**Aim of the exercise**
In the records below, count the lines that have "aliexme" and answer with the number alone.

**Dataset excerpts**
________________________
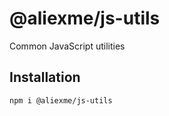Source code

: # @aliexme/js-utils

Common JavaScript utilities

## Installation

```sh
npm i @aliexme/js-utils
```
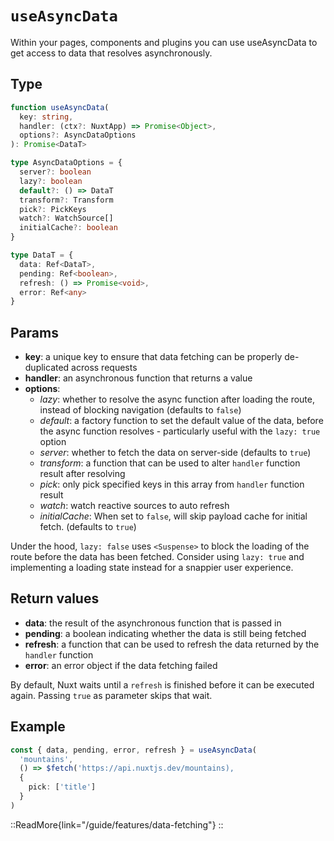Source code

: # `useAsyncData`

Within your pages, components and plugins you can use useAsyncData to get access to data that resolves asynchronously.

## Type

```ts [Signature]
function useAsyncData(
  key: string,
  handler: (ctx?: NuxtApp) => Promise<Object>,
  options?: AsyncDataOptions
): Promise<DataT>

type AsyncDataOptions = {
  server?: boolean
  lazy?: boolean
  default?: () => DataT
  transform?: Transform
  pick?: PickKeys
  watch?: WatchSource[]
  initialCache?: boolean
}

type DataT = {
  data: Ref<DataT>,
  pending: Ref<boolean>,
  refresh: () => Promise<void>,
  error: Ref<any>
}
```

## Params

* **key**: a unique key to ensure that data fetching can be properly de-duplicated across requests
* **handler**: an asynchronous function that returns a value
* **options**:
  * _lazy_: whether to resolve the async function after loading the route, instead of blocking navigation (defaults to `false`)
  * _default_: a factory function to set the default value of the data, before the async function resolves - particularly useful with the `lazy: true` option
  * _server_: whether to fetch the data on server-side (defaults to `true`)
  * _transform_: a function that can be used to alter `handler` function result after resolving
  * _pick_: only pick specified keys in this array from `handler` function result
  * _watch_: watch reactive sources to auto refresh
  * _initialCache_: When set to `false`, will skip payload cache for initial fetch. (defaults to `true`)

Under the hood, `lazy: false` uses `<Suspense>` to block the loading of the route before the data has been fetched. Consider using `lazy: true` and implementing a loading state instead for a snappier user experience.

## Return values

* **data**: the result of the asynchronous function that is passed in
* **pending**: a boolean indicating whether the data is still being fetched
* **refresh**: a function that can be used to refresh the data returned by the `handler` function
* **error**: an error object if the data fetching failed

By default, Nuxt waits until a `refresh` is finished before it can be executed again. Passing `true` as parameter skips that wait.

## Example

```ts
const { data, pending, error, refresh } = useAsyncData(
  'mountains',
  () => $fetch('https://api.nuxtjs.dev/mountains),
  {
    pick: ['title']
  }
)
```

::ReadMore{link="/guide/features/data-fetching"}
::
________________________
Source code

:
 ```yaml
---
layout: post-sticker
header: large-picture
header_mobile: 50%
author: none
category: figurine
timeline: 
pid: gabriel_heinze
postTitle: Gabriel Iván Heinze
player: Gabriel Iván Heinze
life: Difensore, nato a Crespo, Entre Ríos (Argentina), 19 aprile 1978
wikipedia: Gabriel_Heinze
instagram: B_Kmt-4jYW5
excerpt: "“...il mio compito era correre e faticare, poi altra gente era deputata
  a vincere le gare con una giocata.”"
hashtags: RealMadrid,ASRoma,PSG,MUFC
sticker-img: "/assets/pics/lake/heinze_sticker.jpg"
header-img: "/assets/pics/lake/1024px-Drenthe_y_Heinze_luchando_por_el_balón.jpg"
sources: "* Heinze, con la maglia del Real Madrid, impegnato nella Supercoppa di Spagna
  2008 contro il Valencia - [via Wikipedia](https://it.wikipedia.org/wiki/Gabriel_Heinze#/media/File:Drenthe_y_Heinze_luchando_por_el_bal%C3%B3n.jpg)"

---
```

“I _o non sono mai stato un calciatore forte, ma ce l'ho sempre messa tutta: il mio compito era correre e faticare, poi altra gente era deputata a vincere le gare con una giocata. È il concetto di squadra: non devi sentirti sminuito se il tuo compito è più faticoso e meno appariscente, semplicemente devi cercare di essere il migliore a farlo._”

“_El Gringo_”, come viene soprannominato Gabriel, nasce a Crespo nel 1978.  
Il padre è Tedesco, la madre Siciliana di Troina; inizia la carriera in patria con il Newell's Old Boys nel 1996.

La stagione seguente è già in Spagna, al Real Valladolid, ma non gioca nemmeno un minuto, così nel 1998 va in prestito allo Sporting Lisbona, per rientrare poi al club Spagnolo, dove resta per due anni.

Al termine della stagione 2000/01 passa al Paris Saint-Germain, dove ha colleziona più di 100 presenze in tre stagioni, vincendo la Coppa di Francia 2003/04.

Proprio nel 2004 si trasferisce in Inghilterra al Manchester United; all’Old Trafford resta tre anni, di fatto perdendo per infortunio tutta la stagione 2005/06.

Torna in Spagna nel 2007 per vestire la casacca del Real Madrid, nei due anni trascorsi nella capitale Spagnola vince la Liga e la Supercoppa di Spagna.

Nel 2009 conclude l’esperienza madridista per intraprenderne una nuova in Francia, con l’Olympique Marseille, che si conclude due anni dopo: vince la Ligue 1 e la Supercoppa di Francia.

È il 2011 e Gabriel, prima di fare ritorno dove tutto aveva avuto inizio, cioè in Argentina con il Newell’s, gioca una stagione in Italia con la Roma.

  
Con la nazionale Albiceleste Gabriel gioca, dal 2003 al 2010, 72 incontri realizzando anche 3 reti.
________________________
**Worked solution**
2